In Italia negli ultimi anni il numero dei vegetariani

 

Nei secoli passati l’uccisione degli animali per l’alimentazione
era una pratica assolutamente accettata, anche se con alcune rare
eccezioni nel campo della cultura e della filosofia. Così i
macelli si trovavano all’interno delle città e la gente
facilmente li poteva vedere. Nel tempo invece sono stati
progressivamente spostati in periferia o addirittura fuori dai
centri abitati e la gente non ha più potuto vedere cosa vi
succedeva all’interno.

L’aumentata sensibilità verso gli animali ha fatto vivere
progressivamente come una colpa la loro uccisione ed ecco la
necessità di allontanare i macelli dalla vista delle
persone.

Famose le parole di Linda Mc Cartney: “se i macelli avessero le
pareti di vetro tutti diventerebbero vegetariani”.
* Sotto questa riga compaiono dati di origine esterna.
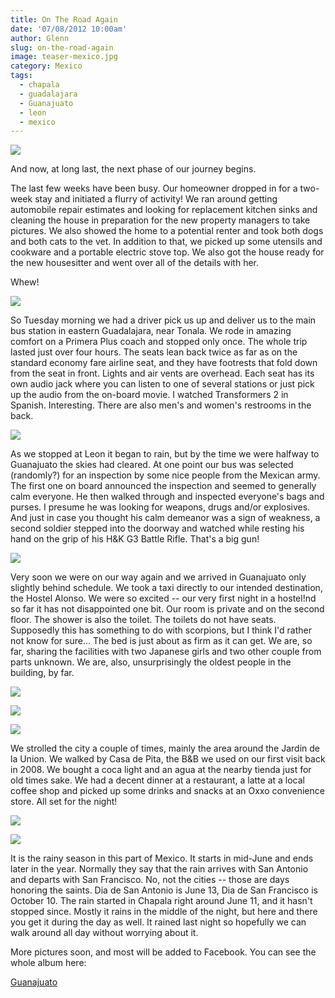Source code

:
 ```yaml
---
title: On The Road Again
date: '07/08/2012 10:00am'
author: Glenn
slug: on-the-road-again
image: teaser-mexico.jpg
category: Mexico
tags:
  - chapala
  - guadalajara
  - Guanajuato
  - leon
  - mexico
---
```

![](https://fbcdn-sphotos-a.akamaihd.net/hphotos-ak-ash3/600165_10151896098365437_1236436281_n.jpg)

And now, at long last, the next phase of our journey begins.

The last few weeks have been busy. Our homeowner dropped in for a two-week stay and initiated a flurry of activity! We ran around getting automobile repair estimates and looking for replacement kitchen sinks and cleaning the house in preparation for the new property managers to take pictures. We also showed the home to a potential renter and took both dogs and both cats to the vet. In addition to that, we picked up some utensils and cookware and a portable electric stove top. We also got the house ready for the new housesitter and went over all of the details with her.

Whew!

![](https://fbcdn-sphotos-a.akamaihd.net/hphotos-ak-ash4/376442_10151896099480437_403310213_n.jpg)

So Tuesday morning we had a driver pick us up and deliver us to the main bus station in eastern Guadalajara, near Tonala. We rode in amazing comfort on a Primera Plus coach and stopped only once. The whole trip lasted just over four hours. The seats lean back twice as far as on the standard economy fare airline seat, and they have footrests that fold down from the seat in front. Lights and air vents are overhead. Each seat has its own audio jack where you can listen to one of several stations or just pick up the audio from the on-board movie. I watched Transformers 2 in Spanish. Interesting. There are also men's and women's restrooms in the back.

![](https://fbcdn-sphotos-a.akamaihd.net/hphotos-ak-ash3/600382_10151896100380437_1848917125_n.jpg)

As we stopped at Leon it began to rain, but by the time we were halfway to Guanajuato the skies had cleared. At one point our bus was selected (randomly?) for an inspection by some nice people from the Mexican army. The first one on board announced the inspection and seemed to generally calm everyone. He then walked through and inspected everyone's bags and purses. I presume he was looking for weapons, drugs and/or explosives. And just in case you thought his calm demeanor was a sign of weakness, a second soldier stepped into the doorway and watched while resting his hand on the grip of his H&K G3 Battle Rifle. That's a big gun!

![](https://fbcdn-sphotos-a.akamaihd.net/hphotos-ak-ash4/306606_10151897024320437_59276117_n.jpg)

Very soon we were on our way again and we arrived in Guanajuato only slightly behind schedule. We took a taxi directly to our intended destination, the Hostel Alonso. We were so excited -- our very first night in a hostel!nd so far it has not disappointed one bit. Our room is private and on the second floor. The shower is also the toilet. The toilets do not have seats. Supposedly this has something to do with scorpions, but I think I'd rather not know for sure... The bed is just about as firm as it can get. We are, so far, sharing the facilities with two Japanese girls and two other couple from parts unknown. We are, also, unsurprisingly the oldest people in the building, by far.

![](https://fbcdn-sphotos-a.akamaihd.net/hphotos-ak-ash4/314072_10151896101395437_1880566886_n.jpg)

![](https://fbcdn-sphotos-a.akamaihd.net/hphotos-ak-ash4/396623_10151896102090437_627351429_n.jpg)

![](https://fbcdn-sphotos-a.akamaihd.net/hphotos-ak-snc7/376323_10151897024460437_1622543814_n.jpg)

We strolled the city a couple of times, mainly the area around the Jardin de la Union. We walked by Casa de Pita, the B&B we used on our first visit back in 2008. We bought a coca light and an agua at the nearby tienda just for old times sake. We had a decent dinner at a restaurant, a latte at a local coffee shop and picked up some drinks and snacks at an Oxxo convenience store. All set for the night!

![](https://fbcdn-sphotos-a.akamaihd.net/hphotos-ak-ash3/530797_10151896104440437_57620121_n.jpg)

![](https://fbcdn-sphotos-a.akamaihd.net/hphotos-ak-snc6/250820_10151896102585437_88422294_n.jpg)

It is the rainy season in this part of Mexico. It starts in mid-June and ends later in the year. Normally they say that the rain arrives with San Antonio and departs with San Francisco. No, not the cities -- those are days honoring the saints. Dia de San Antonio is June 13, Dia de San Francisco is October 10. The rain started in Chapala right around June 11, and it hasn't stopped since. Mostly it rains in the middle of the night, but here and there you get it during the day as well. It rained last night so hopefully we can walk around all day without worrying about it.

More pictures soon, and most will be added to Facebook. You can see the whole album here:

[Guanajuato](https://www.facebook.com/media/set/?set=a.10151896097500437.874894.648515436&type=1&l=8d63902558)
Così ai giorni nostri, pochissimi sono in grado di uccidere
gli animali di cui si cibano e quindi preferiscono demandare ad
altri questo compito.
Per eliminare il senso di colpa che molti avrebbero, la
pubblicità contribuisce a parcellizzare e negare la
realtà, presentando immagini di animali felici che d’incanto
arrivano a fare parte di piatti succulenti, negandone a livello
psicologico l’uccisione; diversamente sarebbe molto difficile far
accettare ai consumatori la realtà degli allevamenti
intensivi o comunque l’idea che la tenera bistecca che si sta
mangiando fosse, in origine, parte di un piccolo agnellino.

E’ anche importante osservare come tante persone siano in grado di
mangiare la fettina di bovino o il filetto di pesce, ma non il
pesce tutto intero. Tutti infatti possono vedere che questo
è un animale morto. Eppure esiste sicuramente più
vicinanza emotiva con una mucca che non con un pesce.